**THE TASK:** From the first line of the material through the line containing "this production system.", restate everything word for word and nothing more.

☆ ☆ ☆ ☆ ☆ ☆ ☆

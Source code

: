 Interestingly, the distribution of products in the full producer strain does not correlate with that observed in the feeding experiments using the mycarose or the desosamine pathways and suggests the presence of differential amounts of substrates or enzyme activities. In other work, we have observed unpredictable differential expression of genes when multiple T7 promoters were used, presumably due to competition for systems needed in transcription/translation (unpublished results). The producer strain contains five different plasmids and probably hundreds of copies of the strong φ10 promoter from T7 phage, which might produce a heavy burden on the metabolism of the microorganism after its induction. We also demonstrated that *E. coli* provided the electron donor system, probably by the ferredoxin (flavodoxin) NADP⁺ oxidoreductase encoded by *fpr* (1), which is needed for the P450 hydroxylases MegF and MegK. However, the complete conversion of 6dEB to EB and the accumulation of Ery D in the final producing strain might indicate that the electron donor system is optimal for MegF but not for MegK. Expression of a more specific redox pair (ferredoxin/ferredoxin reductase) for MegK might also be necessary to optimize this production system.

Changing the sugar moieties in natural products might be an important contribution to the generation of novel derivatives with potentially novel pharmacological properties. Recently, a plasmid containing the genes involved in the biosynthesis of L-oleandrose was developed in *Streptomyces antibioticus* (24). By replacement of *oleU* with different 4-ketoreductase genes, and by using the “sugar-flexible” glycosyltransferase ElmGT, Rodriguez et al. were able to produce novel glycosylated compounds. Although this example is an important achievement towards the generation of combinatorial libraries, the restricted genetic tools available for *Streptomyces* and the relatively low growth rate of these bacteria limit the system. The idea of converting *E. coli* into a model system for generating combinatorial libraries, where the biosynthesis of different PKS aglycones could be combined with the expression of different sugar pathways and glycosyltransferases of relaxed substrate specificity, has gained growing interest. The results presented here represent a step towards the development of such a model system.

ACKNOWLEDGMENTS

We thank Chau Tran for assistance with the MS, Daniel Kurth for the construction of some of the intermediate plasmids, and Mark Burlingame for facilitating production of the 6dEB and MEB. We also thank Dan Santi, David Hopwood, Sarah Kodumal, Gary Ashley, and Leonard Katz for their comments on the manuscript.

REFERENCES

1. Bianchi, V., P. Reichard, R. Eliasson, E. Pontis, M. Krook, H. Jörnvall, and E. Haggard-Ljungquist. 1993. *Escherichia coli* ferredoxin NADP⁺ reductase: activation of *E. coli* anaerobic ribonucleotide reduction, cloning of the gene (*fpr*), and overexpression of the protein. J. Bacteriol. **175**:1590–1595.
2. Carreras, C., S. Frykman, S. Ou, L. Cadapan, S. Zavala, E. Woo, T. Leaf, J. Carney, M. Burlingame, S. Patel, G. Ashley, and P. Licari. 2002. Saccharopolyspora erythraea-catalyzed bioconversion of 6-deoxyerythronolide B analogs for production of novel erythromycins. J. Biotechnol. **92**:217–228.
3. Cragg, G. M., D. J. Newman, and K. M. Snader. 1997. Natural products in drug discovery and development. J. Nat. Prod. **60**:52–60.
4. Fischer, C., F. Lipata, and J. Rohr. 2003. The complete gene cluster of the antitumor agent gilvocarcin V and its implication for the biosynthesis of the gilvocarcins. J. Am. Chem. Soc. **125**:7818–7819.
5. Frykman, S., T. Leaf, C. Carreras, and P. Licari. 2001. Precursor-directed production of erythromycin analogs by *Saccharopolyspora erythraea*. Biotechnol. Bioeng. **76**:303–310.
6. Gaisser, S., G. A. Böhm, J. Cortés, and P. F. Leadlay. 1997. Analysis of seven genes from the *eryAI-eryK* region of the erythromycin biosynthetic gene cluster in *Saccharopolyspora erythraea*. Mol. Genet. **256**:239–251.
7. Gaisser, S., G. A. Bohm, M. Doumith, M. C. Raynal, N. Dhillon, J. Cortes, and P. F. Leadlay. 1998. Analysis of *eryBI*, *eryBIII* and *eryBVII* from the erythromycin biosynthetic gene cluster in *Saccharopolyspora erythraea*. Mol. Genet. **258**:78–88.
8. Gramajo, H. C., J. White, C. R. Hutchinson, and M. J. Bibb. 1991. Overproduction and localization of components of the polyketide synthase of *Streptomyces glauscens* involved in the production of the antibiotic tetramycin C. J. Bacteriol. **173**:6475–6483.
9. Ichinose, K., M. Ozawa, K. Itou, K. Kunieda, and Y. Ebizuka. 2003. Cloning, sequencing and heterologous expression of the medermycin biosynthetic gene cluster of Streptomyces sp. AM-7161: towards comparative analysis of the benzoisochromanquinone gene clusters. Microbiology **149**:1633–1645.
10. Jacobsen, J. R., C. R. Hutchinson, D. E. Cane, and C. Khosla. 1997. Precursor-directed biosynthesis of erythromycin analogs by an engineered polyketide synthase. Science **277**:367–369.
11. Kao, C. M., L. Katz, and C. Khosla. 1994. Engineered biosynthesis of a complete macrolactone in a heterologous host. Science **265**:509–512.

☆ ☆ ☆ ☆ ☆ ☆ ☆

**WRITTEN RESPONSE:**
Source code

: Interestingly, the distribution of products in the full producer strain does not correlate with that observed in the feeding experiments using the mycarose or the desosamine pathways and suggests the presence of differential amounts of substrates or enzyme activities. In other work, we have observed unpredictable differential expression of genes when multiple T7 promoters were used, presumably due to competition for systems needed in transcription/translation (unpublished results). The producer strain contains five different plasmids and probably hundreds of copies of the strong φ10 promoter from T7 phage, which might produce a heavy burden on the metabolism of the microorganism after its induction. We also demonstrated that *E. coli* provided the electron donor system, probably by the ferredoxin (flavodoxin) NADP⁺ oxidoreductase encoded by *fpr* (1), which is needed for the P450 hydroxylases MegF and MegK. However, the complete conversion of 6dEB to EB and the accumulation of Ery D in the final producing strain might indicate that the electron donor system is optimal for MegF but not for MegK. Expression of a more specific redox pair (ferredoxin/ferredoxin reductase) for MegK might also be necessary to optimize this production system.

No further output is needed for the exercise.